**Problem details:** All lines in the records that carry the string "runoob" are to be shown.

**Supplied records:**
........

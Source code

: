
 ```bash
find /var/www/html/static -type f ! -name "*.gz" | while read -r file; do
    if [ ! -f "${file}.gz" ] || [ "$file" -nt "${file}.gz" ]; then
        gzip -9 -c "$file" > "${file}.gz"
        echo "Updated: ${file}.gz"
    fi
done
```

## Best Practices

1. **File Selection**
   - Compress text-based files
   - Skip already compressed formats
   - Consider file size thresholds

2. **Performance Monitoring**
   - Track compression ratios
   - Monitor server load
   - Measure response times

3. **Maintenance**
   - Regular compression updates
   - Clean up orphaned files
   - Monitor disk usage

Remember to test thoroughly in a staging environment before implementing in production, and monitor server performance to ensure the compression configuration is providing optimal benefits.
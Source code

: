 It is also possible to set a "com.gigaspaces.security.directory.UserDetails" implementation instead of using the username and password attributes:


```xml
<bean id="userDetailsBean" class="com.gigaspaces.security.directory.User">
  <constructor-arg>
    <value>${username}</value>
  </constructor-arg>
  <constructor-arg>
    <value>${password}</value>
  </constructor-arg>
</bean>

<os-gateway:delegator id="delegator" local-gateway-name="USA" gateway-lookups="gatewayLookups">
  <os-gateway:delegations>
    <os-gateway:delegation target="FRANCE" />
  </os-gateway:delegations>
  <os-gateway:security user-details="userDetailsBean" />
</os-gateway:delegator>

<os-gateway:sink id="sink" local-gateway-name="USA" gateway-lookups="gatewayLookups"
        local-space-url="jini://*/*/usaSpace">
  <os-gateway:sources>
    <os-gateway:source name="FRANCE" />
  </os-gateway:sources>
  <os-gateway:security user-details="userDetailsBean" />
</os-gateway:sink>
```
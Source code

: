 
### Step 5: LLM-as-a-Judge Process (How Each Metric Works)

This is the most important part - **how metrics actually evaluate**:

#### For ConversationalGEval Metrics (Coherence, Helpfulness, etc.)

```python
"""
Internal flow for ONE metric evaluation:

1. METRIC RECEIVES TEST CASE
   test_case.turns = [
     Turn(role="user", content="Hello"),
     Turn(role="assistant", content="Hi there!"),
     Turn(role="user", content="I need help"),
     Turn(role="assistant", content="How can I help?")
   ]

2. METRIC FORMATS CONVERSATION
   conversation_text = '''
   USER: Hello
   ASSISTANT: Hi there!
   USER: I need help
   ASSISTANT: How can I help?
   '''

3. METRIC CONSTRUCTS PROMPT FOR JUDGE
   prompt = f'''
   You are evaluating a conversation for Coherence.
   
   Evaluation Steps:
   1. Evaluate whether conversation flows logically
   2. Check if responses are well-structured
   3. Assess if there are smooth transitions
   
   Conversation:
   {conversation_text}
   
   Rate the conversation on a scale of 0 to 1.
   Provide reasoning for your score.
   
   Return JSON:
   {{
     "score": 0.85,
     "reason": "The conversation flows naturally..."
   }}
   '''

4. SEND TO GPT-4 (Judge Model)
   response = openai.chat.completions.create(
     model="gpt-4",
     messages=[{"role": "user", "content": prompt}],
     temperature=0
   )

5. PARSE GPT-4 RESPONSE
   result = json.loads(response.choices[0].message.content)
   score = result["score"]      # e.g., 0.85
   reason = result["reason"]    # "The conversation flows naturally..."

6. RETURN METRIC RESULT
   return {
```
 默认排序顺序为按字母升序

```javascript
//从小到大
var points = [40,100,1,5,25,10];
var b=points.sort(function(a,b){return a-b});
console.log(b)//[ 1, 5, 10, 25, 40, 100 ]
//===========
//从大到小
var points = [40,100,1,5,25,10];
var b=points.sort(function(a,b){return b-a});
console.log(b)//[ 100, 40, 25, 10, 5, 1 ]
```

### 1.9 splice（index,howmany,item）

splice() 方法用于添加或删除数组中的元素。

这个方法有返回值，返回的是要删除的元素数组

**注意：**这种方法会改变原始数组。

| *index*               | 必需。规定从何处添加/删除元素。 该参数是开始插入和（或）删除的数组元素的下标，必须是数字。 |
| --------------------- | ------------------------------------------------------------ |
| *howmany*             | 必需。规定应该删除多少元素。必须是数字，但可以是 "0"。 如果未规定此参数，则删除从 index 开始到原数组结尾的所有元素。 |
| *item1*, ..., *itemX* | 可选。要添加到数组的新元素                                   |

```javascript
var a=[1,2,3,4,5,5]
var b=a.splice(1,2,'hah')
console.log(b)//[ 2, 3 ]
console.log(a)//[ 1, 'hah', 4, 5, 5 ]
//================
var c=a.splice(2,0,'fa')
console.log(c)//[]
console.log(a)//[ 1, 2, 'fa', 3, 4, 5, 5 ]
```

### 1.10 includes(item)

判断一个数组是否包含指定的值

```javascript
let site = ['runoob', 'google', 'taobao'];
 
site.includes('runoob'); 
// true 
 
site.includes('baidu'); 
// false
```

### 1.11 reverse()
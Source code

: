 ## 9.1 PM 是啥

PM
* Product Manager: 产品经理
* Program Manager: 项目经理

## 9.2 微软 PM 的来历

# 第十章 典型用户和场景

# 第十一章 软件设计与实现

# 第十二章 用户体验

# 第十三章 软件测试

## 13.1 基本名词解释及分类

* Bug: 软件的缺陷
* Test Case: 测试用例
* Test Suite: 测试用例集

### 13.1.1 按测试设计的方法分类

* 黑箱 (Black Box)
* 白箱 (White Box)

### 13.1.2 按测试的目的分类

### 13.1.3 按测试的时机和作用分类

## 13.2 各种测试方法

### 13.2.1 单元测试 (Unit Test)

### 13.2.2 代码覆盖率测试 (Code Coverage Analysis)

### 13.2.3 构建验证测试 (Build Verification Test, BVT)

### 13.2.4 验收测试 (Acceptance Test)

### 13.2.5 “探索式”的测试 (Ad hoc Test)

........

**Result:**
let site = ['runoob', 'google', 'taobao'];
site.includes('runoob'); 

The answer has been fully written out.